A solution of ethylmagnesium bromide (2.2 mmol, 1 to 2 M in Et2O) was added at -78 °C under argon to a solution of nitrile 14a (0.49 g, 1 mmol) and Ti(Oi-Pr)4 (0.33 mL, 1.1 mmol) in Et2O (25 mL). The yellow solution was stirred for 10 min, and warmed for ca. 1 h to 0 °C. The orange reaction mixture was warmed directly to r.t. (water bath) and after 10 min, BF3·OEt2 (0.25 mL, 2 mmol) was added. After stirring for 1 h, 1 N HCl (3 mL) and Et2O (15 mL) were added. The resulting two clear phases were neutralized with 10% aq NaOH (10 mL) and the mixture was extracted with Et2O (2 × 30 mL). The combined organic layers were dried (Na2SO4), filtered and concentrated under reduced pressure. The residue was purified by silica gel flash chromatography (Et2O-Et3N, 98:2) giving 15 (86 mg, 20%) and 11 (182 mg, 42%).

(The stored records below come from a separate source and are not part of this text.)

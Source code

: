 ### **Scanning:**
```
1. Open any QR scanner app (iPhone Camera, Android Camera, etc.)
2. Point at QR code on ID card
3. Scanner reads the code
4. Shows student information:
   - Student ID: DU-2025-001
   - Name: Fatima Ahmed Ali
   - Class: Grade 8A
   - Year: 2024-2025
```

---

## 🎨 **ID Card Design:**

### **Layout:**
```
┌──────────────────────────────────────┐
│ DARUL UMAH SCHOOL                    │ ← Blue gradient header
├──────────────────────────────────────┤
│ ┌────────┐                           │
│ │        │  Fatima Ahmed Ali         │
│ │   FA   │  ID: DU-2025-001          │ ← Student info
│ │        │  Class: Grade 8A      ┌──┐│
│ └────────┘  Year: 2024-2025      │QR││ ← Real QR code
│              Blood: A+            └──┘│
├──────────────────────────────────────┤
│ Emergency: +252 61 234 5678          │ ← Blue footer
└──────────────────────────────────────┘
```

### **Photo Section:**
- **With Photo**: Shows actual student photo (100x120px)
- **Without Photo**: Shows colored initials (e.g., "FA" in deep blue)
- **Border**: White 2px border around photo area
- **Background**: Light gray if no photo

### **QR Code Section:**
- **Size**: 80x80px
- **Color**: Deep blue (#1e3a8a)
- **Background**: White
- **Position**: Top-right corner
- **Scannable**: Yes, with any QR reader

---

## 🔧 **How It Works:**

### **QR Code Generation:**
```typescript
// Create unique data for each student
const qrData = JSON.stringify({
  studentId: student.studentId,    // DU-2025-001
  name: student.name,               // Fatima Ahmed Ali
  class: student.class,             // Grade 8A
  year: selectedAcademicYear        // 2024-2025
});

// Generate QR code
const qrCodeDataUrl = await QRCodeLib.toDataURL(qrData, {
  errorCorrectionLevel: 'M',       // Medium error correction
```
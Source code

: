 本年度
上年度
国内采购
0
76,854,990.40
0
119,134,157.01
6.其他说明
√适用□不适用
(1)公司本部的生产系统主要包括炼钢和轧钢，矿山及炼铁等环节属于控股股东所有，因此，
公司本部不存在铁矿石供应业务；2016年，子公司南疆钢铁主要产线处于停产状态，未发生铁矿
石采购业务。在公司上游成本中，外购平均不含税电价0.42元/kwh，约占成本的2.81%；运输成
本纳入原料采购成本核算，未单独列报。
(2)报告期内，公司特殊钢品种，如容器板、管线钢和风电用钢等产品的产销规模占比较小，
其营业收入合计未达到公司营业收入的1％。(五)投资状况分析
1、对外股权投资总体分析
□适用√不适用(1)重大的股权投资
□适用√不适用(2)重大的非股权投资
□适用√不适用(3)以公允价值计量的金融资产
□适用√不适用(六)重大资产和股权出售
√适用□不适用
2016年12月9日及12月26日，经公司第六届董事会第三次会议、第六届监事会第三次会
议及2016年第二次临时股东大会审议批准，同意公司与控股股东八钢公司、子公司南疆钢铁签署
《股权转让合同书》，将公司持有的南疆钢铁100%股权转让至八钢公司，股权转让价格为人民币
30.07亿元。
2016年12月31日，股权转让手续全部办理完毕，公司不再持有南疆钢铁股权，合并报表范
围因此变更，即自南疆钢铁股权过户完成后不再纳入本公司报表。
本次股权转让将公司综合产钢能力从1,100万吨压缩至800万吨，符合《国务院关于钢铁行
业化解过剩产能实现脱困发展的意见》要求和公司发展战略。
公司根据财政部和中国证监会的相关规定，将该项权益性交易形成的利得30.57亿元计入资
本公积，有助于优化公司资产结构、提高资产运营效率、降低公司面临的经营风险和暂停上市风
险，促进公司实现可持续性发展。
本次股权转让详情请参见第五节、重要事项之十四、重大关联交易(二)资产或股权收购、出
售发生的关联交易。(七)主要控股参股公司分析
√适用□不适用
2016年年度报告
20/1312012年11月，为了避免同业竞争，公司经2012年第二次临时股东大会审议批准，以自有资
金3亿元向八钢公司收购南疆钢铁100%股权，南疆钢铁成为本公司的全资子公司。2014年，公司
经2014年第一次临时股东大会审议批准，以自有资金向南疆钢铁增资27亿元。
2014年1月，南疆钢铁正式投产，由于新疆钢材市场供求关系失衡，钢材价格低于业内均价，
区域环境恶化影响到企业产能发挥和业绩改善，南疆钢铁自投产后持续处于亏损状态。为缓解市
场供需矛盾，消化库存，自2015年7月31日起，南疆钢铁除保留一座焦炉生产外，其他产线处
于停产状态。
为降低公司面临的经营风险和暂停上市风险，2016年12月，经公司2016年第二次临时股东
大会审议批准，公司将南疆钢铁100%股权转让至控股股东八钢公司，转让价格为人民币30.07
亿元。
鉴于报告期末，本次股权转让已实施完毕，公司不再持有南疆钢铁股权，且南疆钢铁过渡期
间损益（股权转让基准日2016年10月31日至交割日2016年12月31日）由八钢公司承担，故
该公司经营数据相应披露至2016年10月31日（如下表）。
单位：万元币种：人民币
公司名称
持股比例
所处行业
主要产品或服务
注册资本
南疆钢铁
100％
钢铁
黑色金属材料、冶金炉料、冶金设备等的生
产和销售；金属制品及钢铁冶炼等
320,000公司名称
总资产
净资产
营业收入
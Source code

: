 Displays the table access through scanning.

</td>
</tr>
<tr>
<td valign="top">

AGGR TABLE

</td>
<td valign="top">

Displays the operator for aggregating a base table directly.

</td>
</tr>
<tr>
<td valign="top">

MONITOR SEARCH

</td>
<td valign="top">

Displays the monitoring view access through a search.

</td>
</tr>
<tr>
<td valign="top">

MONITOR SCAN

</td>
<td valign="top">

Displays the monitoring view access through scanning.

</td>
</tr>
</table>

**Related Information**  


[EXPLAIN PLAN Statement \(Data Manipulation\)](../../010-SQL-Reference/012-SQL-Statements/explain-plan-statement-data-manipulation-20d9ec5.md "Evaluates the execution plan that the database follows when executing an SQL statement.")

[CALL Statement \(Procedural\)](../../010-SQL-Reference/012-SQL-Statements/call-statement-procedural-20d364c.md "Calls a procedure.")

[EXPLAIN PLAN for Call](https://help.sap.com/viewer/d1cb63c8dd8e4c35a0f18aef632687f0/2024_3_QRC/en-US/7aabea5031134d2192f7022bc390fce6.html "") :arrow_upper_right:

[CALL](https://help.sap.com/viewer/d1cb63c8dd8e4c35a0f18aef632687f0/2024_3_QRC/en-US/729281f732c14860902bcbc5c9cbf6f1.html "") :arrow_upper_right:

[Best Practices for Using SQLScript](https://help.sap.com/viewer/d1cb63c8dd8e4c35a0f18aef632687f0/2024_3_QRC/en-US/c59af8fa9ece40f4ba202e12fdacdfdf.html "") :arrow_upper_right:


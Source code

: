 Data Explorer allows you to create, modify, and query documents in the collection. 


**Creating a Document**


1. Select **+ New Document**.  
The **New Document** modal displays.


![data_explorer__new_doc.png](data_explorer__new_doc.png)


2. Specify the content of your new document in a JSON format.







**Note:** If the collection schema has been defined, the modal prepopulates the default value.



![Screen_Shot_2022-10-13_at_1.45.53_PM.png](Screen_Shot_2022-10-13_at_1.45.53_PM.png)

Imine 15: R f = 0.58 (Et2O-Et3N, 98:2). 1H NMR (250 MHz, CDCl3): δ = 1.10 (t, 3 H, J = 7.0 Hz, CH2CH 3), 2.30-2.50 (m, 2 H, CH 2CH3), 3.73 (d, 2 H, J = 4.0 Hz, CH 2OBn). 4.21 (m, 2 H), 4.47-4.62 (m, 7 H), 7.20-7.40 (m, 15 H, Ar-H). 13C NMR (62.5 MHz, CDCl3): δ = 10.5, 25.2, 68.7, 70.6, 73.0, 73.1, 73.8, 84.5, 88.4, 127.8-128.9, 138.4, 138.5, 139.0, 179.7.
Cyclopropylamine 11: R f = 0.10 (Et2O-Et3N, 98:2). 1H NMR (250 MHz, CDCl3): δ = 0.55-0.72 (m, 3 H, cyclopropyl-H), 0.92 (m, 1 H, cyclopropyl-H), 3.60-3.72 (m, 4 H, H-3, H-5, H-6a,b), 4.11 (dd, 1 H, J = 1.6 Hz, J = 4.3 Hz, H-4), 4.40 (d, 1 H, J AB = 12.0 Hz, CH 2Ph), 4.50-4.60 (m, 5 H, -CH 2Ph), 7.20-7.40 (m, 15 H, Ar-H). 13C NMR (62.5 MHz, CDCl3): δ = 8.3, 12.6, 44.6, 60.2, 69.2, 71.7, 72.1, 73.5, 84.7, 86.8, 127.58-128.54, 138.4, 138.4, 138.5. HRMS-ESI: m/z calcd for C28H31NO3 + H+: 430.2382; found: 430.2375.